* [WHAT YOU WILL DO] Filter the material, keeping only lines with the word "Abraham".
-*-
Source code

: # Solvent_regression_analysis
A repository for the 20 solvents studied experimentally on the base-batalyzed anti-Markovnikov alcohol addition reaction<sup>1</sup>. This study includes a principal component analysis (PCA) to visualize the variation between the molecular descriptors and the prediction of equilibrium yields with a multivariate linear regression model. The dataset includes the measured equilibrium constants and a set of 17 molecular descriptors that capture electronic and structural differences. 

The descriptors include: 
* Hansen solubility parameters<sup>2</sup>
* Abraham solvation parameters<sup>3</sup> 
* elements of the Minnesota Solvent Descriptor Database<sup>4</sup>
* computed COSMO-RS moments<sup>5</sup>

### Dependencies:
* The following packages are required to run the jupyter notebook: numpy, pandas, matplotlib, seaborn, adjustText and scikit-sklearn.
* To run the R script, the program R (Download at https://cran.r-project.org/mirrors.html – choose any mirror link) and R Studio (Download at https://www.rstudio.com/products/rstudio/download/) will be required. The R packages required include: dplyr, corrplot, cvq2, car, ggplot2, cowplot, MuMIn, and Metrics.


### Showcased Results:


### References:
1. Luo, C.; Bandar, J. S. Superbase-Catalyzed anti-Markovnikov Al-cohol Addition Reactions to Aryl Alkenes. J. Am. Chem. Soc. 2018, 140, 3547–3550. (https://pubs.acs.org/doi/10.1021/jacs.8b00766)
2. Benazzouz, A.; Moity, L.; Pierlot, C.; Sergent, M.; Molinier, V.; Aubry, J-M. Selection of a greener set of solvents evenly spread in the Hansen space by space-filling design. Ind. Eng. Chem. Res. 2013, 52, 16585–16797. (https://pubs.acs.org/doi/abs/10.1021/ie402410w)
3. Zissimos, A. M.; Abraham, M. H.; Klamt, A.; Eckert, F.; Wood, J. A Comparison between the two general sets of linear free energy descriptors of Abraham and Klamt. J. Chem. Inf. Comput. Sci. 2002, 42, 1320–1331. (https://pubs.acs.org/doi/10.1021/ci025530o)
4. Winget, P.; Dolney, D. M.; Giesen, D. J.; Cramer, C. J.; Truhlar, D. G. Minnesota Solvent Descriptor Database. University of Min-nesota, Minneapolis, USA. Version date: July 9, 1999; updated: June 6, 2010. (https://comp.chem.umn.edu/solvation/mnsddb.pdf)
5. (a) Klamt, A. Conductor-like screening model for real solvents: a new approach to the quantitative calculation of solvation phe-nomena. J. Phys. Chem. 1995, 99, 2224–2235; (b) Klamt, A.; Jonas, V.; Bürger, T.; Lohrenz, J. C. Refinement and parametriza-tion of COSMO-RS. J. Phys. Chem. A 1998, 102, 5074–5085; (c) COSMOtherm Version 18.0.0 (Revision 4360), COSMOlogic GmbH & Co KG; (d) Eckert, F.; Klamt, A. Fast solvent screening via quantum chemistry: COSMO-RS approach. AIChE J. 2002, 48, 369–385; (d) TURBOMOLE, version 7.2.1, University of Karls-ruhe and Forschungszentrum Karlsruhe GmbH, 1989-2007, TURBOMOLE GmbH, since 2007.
-*-
* [SOLUTION TO THIS TASK]
* Abraham solvation parameters<sup>3</sup> 
3. Zissimos, A. M.; Abraham, M. H.; Klamt, A.; Eckert, F.; Wood, J. A Comparison between the two general sets of linear free energy descriptors of Abraham and Klamt. J. Chem. Inf. Comput. Sci. 2002, 42, 1320–1331. (https://pubs.acs.org/doi/10.1021/ci025530o)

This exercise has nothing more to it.